- TASK TO COMPLETE
All lines from the one containing "and design modes." through the end of the data below are to be transcribed exactly. Leave out the rest.

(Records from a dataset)
--- START ---

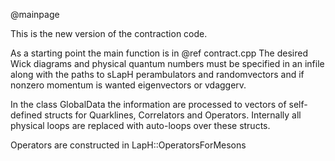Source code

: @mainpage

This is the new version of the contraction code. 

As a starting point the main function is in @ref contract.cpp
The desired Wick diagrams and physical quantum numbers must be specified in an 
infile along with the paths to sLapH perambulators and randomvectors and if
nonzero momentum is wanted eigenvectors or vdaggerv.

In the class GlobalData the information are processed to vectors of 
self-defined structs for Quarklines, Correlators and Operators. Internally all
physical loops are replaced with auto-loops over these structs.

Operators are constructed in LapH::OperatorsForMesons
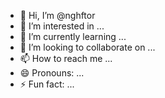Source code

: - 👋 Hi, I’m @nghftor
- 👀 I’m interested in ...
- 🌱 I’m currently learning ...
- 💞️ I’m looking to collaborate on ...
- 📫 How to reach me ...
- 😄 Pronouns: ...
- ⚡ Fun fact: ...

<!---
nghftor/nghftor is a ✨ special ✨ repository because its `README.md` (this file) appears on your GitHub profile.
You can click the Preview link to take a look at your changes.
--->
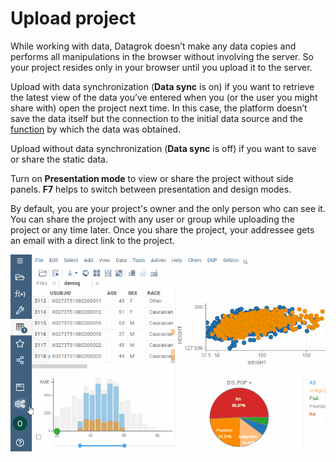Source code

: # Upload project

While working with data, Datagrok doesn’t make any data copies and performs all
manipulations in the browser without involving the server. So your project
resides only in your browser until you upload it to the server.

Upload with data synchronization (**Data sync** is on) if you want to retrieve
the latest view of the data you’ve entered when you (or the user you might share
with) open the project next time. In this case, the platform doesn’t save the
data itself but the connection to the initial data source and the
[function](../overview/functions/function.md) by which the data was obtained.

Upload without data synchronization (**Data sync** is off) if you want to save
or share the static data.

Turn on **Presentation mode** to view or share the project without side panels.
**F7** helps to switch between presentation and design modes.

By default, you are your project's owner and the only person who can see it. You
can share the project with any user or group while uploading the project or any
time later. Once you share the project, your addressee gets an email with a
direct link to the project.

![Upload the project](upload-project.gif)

--- END ---

- EXERCISE RESULT
**F7** helps to switch between presentation and design modes.

By default, you are your project's owner and the only person who can see it. You
can share the project with any user or group while uploading the project or any
time later. Once you share the project, your addressee gets an email with a
direct link to the project.

![Upload the project](upload-project.gif)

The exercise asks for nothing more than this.